Auswahl (eine Option)
Verwendung: für standardisierte Antworten, bei denen nur eine Antwort passend ist.
Besonders geeignet für: Zustandsbewertung (Gut/Ausreichend/Schlecht), Priorität (Niedrig/Mittel/Hoch).
Tipps: Verknüpfen Sie Warnungen mit einzelnen Optionen, zum Beispiel „Schlecht“ ⇒ Warnung/Fehler, damit Ausnahmen in Berichten besser sichtbar werden.
Mehrfachauswahl (mehrere Optionen)
Verwendung: für Ergebnisse oder Aufgaben, bei denen mehrere Optionen gleichzeitig zutreffen können.
Besonders geeignet für: „Bereiche gereinigt“ (Lobby, Toilette, Flur), „Festgestellte Mängel“.

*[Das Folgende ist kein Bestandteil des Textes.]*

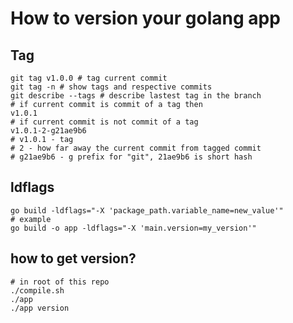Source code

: # How to version your golang app 

## Tag 

```
git tag v1.0.0 # tag current commit 
git tag -n # show tags and respective commits
git describe --tags # describe lastest tag in the branch 
# if current commit is commit of a tag then 
v1.0.1
# if current commit is not commit of a tag
v1.0.1-2-g21ae9b6
# v1.0.1 - tag
# 2 - how far away the current commit from tagged commit
# g21ae9b6 - g prefix for "git", 21ae9b6 is short hash  
```

## ldflags

```
go build -ldflags="-X 'package_path.variable_name=new_value'"
# example 
go build -o app -ldflags="-X 'main.version=my_version'"
```

## how to get version? 
```
# in root of this repo
./compile.sh 
./app 
./app version 
```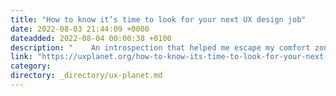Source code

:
 ```yaml
---
title: "How to know it’s time to look for your next UX design job"
date: 2022-08-03 21:44:09 +0000
dateadded: 2022-08-04 00:00:38 +0100
description: "    An introspection that helped me escape my comfort zone during the Great Resignation  Continue reading on UX Planet »  "
link: "https://uxplanet.org/how-to-know-its-time-to-look-for-your-next-ux-design-job-9e816baab176?source=rss----819cc2aaeee0---4"
category:
directory: _directory/ux-planet.md
---
```

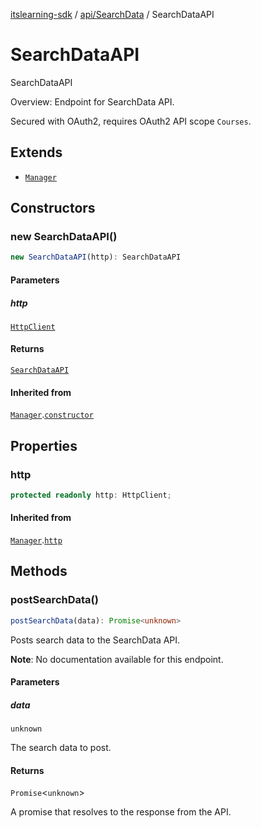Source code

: [itslearning-sdk](../../../modules.md) / [api/SearchData](../index.md) / SearchDataAPI

# SearchDataAPI

SearchDataAPI

Overview:
Endpoint for SearchData API.

Secured with OAuth2, requires OAuth2 API scope `Courses`.

## Extends

- [`Manager`](../../../lib/Manager/classes/Manager.md)

## Constructors

### new SearchDataAPI()

```ts
new SearchDataAPI(http): SearchDataAPI
```

#### Parameters

##### http

[`HttpClient`](../../../lib/HttpClient/classes/HttpClient.md)

#### Returns

[`SearchDataAPI`](SearchDataAPI.md)

#### Inherited from

[`Manager`](../../../lib/Manager/classes/Manager.md).[`constructor`](../../../lib/Manager/classes/Manager.md#constructors)

## Properties

### http

```ts
protected readonly http: HttpClient;
```

#### Inherited from

[`Manager`](../../../lib/Manager/classes/Manager.md).[`http`](../../../lib/Manager/classes/Manager.md#http-1)

## Methods

### postSearchData()

```ts
postSearchData(data): Promise<unknown>
```

Posts search data to the SearchData API.

**Note**: No documentation available for this endpoint.

#### Parameters

##### data

`unknown`

The search data to post.

#### Returns

`Promise`\<`unknown`\>

A promise that resolves to the response from the API.
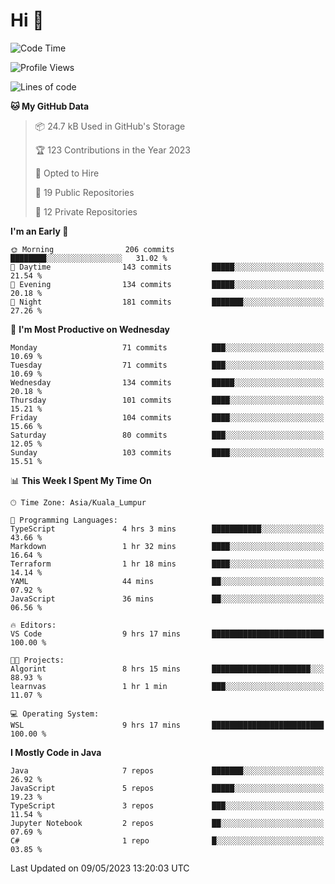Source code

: <h1>Hi 👋</h1>

<!--START_SECTION:waka-->
![Code Time](http://img.shields.io/badge/Code%20Time-190%20hrs%202%20mins-blue)

![Profile Views](http://img.shields.io/badge/Profile%20Views-12-blue)

![Lines of code](https://img.shields.io/badge/From%20Hello%20World%20I%27ve%20Written-652.6%20thousand%20lines%20of%20code-blue)

**🐱 My GitHub Data** 

> 📦 24.7 kB Used in GitHub's Storage 
 > 
> 🏆 123 Contributions in the Year 2023
 > 
> 💼 Opted to Hire
 > 
> 📜 19 Public Repositories 
 > 
> 🔑 12 Private Repositories 
 > 
**I'm an Early 🐤** 

```text
🌞 Morning                206 commits         ████████░░░░░░░░░░░░░░░░░   31.02 % 
🌆 Daytime                143 commits         █████░░░░░░░░░░░░░░░░░░░░   21.54 % 
🌃 Evening                134 commits         █████░░░░░░░░░░░░░░░░░░░░   20.18 % 
🌙 Night                  181 commits         ███████░░░░░░░░░░░░░░░░░░   27.26 % 
```
📅 **I'm Most Productive on Wednesday** 

```text
Monday                   71 commits          ███░░░░░░░░░░░░░░░░░░░░░░   10.69 % 
Tuesday                  71 commits          ███░░░░░░░░░░░░░░░░░░░░░░   10.69 % 
Wednesday                134 commits         █████░░░░░░░░░░░░░░░░░░░░   20.18 % 
Thursday                 101 commits         ████░░░░░░░░░░░░░░░░░░░░░   15.21 % 
Friday                   104 commits         ████░░░░░░░░░░░░░░░░░░░░░   15.66 % 
Saturday                 80 commits          ███░░░░░░░░░░░░░░░░░░░░░░   12.05 % 
Sunday                   103 commits         ████░░░░░░░░░░░░░░░░░░░░░   15.51 % 
```


📊 **This Week I Spent My Time On** 

```text
🕑︎ Time Zone: Asia/Kuala_Lumpur

💬 Programming Languages: 
TypeScript               4 hrs 3 mins        ███████████░░░░░░░░░░░░░░   43.66 % 
Markdown                 1 hr 32 mins        ████░░░░░░░░░░░░░░░░░░░░░   16.64 % 
Terraform                1 hr 18 mins        ████░░░░░░░░░░░░░░░░░░░░░   14.14 % 
YAML                     44 mins             ██░░░░░░░░░░░░░░░░░░░░░░░   07.92 % 
JavaScript               36 mins             ██░░░░░░░░░░░░░░░░░░░░░░░   06.56 % 

🔥 Editors: 
VS Code                  9 hrs 17 mins       █████████████████████████   100.00 % 

🐱‍💻 Projects: 
Algorint                 8 hrs 15 mins       ██████████████████████░░░   88.93 % 
learnvas                 1 hr 1 min          ███░░░░░░░░░░░░░░░░░░░░░░   11.07 % 

💻 Operating System: 
WSL                      9 hrs 17 mins       █████████████████████████   100.00 % 
```

**I Mostly Code in Java** 

```text
Java                     7 repos             ███████░░░░░░░░░░░░░░░░░░   26.92 % 
JavaScript               5 repos             █████░░░░░░░░░░░░░░░░░░░░   19.23 % 
TypeScript               3 repos             ███░░░░░░░░░░░░░░░░░░░░░░   11.54 % 
Jupyter Notebook         2 repos             ██░░░░░░░░░░░░░░░░░░░░░░░   07.69 % 
C#                       1 repo              █░░░░░░░░░░░░░░░░░░░░░░░░   03.85 % 
```




 Last Updated on 09/05/2023 13:20:03 UTC
<!--END_SECTION:waka-->
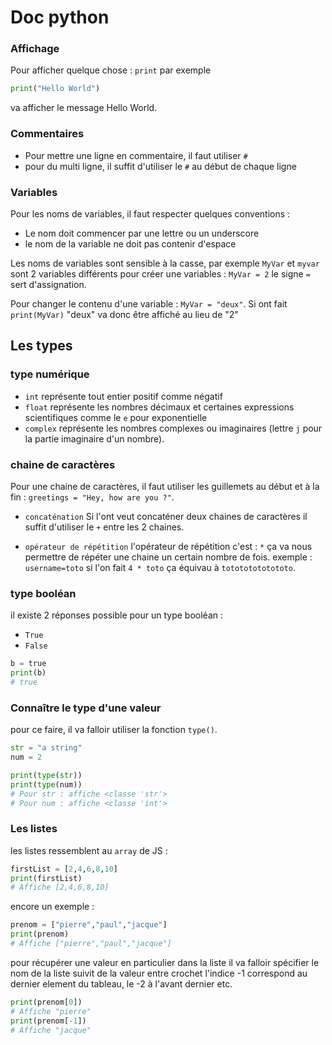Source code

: # Doc python

### Affichage

Pour afficher quelque chose : `print` par exemple 
```python
print("Hello World")
```
va afficher le message Hello World.

### Commentaires

*   Pour mettre une ligne en commentaire, il faut utiliser `#`
*   pour du multi ligne, il suffit d'utiliser le `#` au début de chaque ligne

### Variables

Pour les noms de variables, il faut respecter quelques conventions :
*   Le nom doit commencer par une lettre ou un underscore
*   le nom de la variable ne doit pas contenir d'espace

Les noms de variables sont sensible à la casse, par exemple `MyVar` et `myvar` sont 2 variables différents
pour créer une variables : `MyVar = 2` le signe `=` sert d'assignation.

Pour changer le contenu d'une variable : `MyVar = "deux"`.
Si ont fait `print(MyVar)` "deux" va donc être affiché au lieu de "2"


## Les types

### type numérique

*   `int` représente tout entier positif comme négatif
*   `float` représente les nombres décimaux et certaines expressions scientifiques comme le `e` pour exponentielle
*   `complex` représente les nombres complexes ou imaginaires (lettre `j` pour la partie imaginaire d'un nombre).

### chaine de caractères

Pour une chaine de caractères, il faut utiliser les guillemets au début et à la fin : `greetings = "Hey, how are you ?"`.

*   `concaténation` Si l'ont veut concaténer deux chaines de caractères il suffit d'utiliser le `+` entre les 2 chaines.

*   `opérateur de répétition` l'opérateur de répétition c'est : `*` ça va nous permettre de répéter une chaine un certain nombre de fois.
    exemple : `username=toto` si l'on fait `4 * toto` ça équivau à `totototototototo`.

### type booléan 

il existe 2 réponses possible pour un type booléan :

*   `True`
*   `False`

```python
b = true
print(b)
# true
```

### Connaître le type d'une valeur

pour ce faire, il va falloir utiliser la fonction `type()`.
```python
str = "a string"
num = 2

print(type(str))
print(type(num))
# Pour str : affiche <classe 'str'>
# Pour num : affiche <classe 'int'> 
```

### Les listes

les listes ressemblent au `array` de JS : 

```python
firstList = [2,4,6,8,10]
print(firstList)
# Affiche [2,4,6,8,10]
```

encore un exemple :
```python
prenom = ["pierre","paul","jacque"]
print(prenom)
# Affiche ["pierre","paul","jacque"]
```

pour récupérer une valeur en particulier dans la liste il va falloir spécifier le nom de la liste suivit de la valeur entre crochet
l'indice -1 correspond au dernier element du tableau, le -2 à l'avant dernier etc.

```python
print(prenom[0])
# Affiche "pierre"
print(prenom[-1])
# Affiche "jacque"
```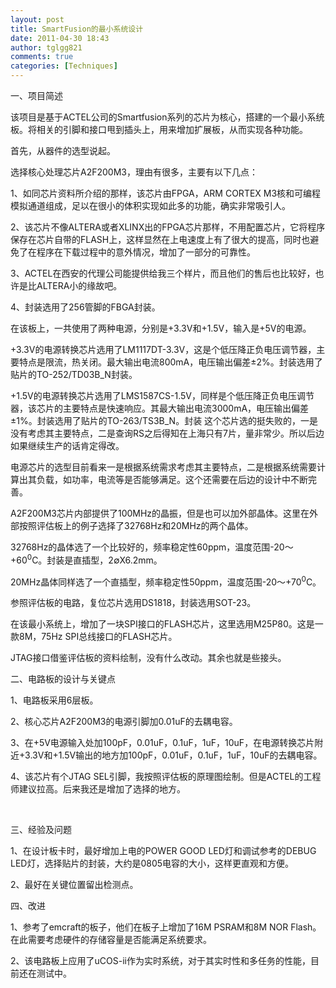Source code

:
```yaml
---
layout: post
title: SmartFusion的最小系统设计
date: 2011-04-30 18:43
author: tglgg821
comments: true
categories: [Techniques]
---
```

一、项目简述

该项目是基于ACTEL公司的Smartfusion系列的芯片为核心，搭建的一个最小系统板。将相关的引脚和接口甩到插头上，用来增加扩展板，从而实现各种功能。

首先，从器件的选型说起。

选择核心处理芯片A2F200M3，理由有很多，主要有以下几点：

1、如同芯片资料所介绍的那样，该芯片由FPGA，ARM CORTEX M3核和可编程模拟通道组成，足以在很小的体积实现如此多的功能，确实非常吸引人。

2、该芯片不像ALTERA或者XLINX出的FPGA芯片那样，不用配置芯片，它将程序保存在芯片自带的FLASH上，这样显然在上电速度上有了很大的提高，同时也避免了在程序在下载过程中的意外情况，增加了一部分的可靠性。

3、ACTEL在西安的代理公司能提供给我三个样片，而且他们的售后也比较好，也许是比ALTERA小的缘故吧。

4、封装选用了256管脚的FBGA封装。

在该板上，一共使用了两种电源，分别是+3.3V和+1.5V，输入是+5V的电源。

+3.3V的电源转换芯片选用了LM1117DT-3.3V，这是个低压降正负电压调节器，主要特点是限流，热关闭。最大输出电流800mA，电压输出偏差±2%。封装选用了贴片的TO-252/TD03B_N封装。

+1.5V的电源转换芯片选用了LMS1587CS-1.5V，同样是个低压降正负电压调节器，该芯片的主要特点是快速响应。其最大输出电流3000mA，电压输出偏差±1%。封装选用了贴片的TO-263/TS3B_N。封装 这个芯片选的挺失败的，一是没有考虑其主要特点，二是查询RS之后得知在上海只有7片，量非常少。所以后边如果继续生产的话肯定得改。

电源芯片的选型目前看来一是根据系统需求考虑其主要特点，二是根据系统需要计算出其负载，如功率，电流等是否能够满足。这个还需要在后边的设计中不断完善。

A2F200M3芯片内部提供了100MHz的晶振，但是也可以加外部晶体。这里在外部按照评估板上的例子选择了32768Hz和20MHz的两个晶体。

32768Hz的晶体选了一个比较好的，频率稳定性60ppm，温度范围-20～+60<sup>0</sup>C。封装是直插型，2∅X6.2mm。

20MHz晶体同样选了一个直插型，频率稳定性50ppm，温度范围-20～+70<sup>0</sup>C。

参照评估板的电路，复位芯片选用DS1818，封装选用SOT-23。

在该最小系统上，增加了一块SPI接口的FLASH芯片，这里选用M25P80。这是一款8M，75Hz SPI总线接口的FLASH芯片。

JTAG接口借鉴评估板的资料绘制，没有什么改动。其余也就是些接头。

二、电路板的设计与关键点

1、电路板采用6层板。

2、核心芯片A2F200M3的电源引脚加0.01uF的去耦电容。

3、在+5V电源输入处加100pF，0.01uF，0.1uF，1uF，10uF，在电源转换芯片附近+3.3V和+1.5V输出的地方加100pF，0.01uF，0.1uF，1uF，10uF的去耦电容。

4、该芯片有个JTAG SEL引脚，我按照评估板的原理图绘制。但是ACTEL的工程师建议拉高。后来我还是增加了选择的地方。

&nbsp;

三、经验及问题

1、在设计板卡时，最好增加上电的POWER GOOD LED灯和调试参考的DEBUG LED灯，选择贴片的封装，大约是0805电容的大小，这样更直观和方便。

2、最好在关键位置留出检测点。

四、改进

1、参考了emcraft的板子，他们在板子上增加了16M PSRAM和8M NOR Flash。在此需要考虑硬件的存储容量是否能满足系统要求。

2、该电路板上应用了uCOS-ii作为实时系统，对于其实时性和多任务的性能，目前还在测试中。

Tipps: Verwenden Sie klare, sich nicht überschneidende Optionen. Legen Sie Warnungen auf Optionsebene für kritische Auswahlmöglichkeiten fest.
Anweisung (nur lesbar)
Verwendung: für Sicherheitshinweise, Abnahmekriterien, Schritt-für-Schritt-Anleitungen oder Fotos als Beispiel dafür, wie ein korrektes Ergebnis aussehen soll.
Besonders geeignet für: Einarbeitungsrouten, SOP-Erinnerungen, regulatorische Arbeitsschritte.
Tipps: Platzieren Sie Anweisungen direkt vor kritischen Aktionen, um Fehler zu reduzieren. Halten Sie sie kurz und leicht erfassbar.
Aktionsvalidierung
Die Aktionsvalidierung sorgt dafür, dass Eingaben in Checklisten sauber und zuverlässig bleiben, indem für jede Aktion einfache Regeln festgelegt werden. So lassen sich Tippfehler, Werte außerhalb des zulässigen Bereichs und fehlende Angaben vermeiden — und Berichte bleiben verlässlich.
Validierte Eingaben bedeuten weniger Rückfragen, schnellere Prüfungen und klarere Audit-Nachweise. Teams verbringen dadurch weniger Zeit mit der Korrektur von Daten und mehr Zeit mit der eigentlichen Arbeit.
Unterstützte Regeln
Erforderlich – die Aktion muss abgeschlossen werden.
Bereich (Min./Max.) – für Zahlenaktionen, zum Beispiel Temperatur 0–4 °C.
Maximale Länge – für Textaktionen, um die Anzahl der Zeichen zu begrenzen.
Regex-Muster – für Textaktionen, um bestimmte Formate wie IDs oder Kennzeichen zu erzwingen.
Tipp: Bei Auswahl/Mehrfachauswahl können Sie Erforderlich verwenden, damit mindestens eine Option ausgewählt werden muss. Bei Medien können Sie Erforderlich verwenden, damit ein Foto oder Video angehängt werden muss.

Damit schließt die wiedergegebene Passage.